▶ **Data supplied**
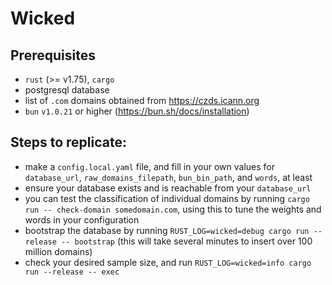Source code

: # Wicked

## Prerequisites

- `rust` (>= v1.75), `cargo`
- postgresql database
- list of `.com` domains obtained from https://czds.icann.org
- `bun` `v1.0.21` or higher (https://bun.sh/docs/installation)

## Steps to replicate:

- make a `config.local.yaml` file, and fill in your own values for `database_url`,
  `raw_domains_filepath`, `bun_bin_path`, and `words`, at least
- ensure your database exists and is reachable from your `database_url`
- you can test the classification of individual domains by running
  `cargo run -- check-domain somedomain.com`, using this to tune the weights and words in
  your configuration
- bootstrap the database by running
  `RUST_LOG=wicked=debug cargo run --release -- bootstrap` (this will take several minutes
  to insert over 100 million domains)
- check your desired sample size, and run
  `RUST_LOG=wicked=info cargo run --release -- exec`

==

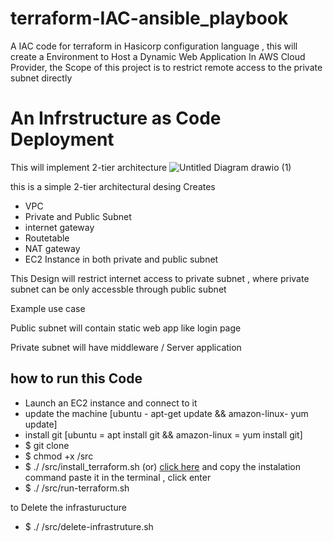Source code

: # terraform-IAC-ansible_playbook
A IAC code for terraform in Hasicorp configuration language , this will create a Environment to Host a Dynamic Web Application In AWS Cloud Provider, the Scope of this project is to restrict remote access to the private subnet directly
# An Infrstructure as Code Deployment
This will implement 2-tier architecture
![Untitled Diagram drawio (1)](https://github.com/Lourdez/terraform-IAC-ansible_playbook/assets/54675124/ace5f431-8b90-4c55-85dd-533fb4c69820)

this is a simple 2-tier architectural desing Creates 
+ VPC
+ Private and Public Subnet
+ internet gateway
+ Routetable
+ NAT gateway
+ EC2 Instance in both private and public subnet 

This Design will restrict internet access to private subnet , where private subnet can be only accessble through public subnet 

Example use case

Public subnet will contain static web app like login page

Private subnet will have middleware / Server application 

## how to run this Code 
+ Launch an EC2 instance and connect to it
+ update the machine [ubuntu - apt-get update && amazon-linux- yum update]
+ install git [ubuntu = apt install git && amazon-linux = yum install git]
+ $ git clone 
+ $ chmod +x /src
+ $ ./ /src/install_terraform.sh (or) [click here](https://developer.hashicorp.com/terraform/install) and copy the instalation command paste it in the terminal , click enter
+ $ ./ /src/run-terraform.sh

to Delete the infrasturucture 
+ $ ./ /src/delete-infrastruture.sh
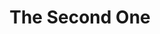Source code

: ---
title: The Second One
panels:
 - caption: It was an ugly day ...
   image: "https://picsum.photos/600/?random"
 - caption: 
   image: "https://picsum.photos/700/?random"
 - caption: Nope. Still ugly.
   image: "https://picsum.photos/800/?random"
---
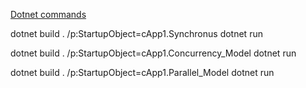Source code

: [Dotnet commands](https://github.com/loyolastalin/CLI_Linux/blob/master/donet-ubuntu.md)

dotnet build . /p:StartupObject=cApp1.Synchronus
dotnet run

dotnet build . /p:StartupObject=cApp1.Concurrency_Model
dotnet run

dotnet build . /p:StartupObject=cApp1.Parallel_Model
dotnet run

▶ **Task objective**
Count up the lines in the listing that hold the word "amazon", and give that number only.

▶ **Written solution**
2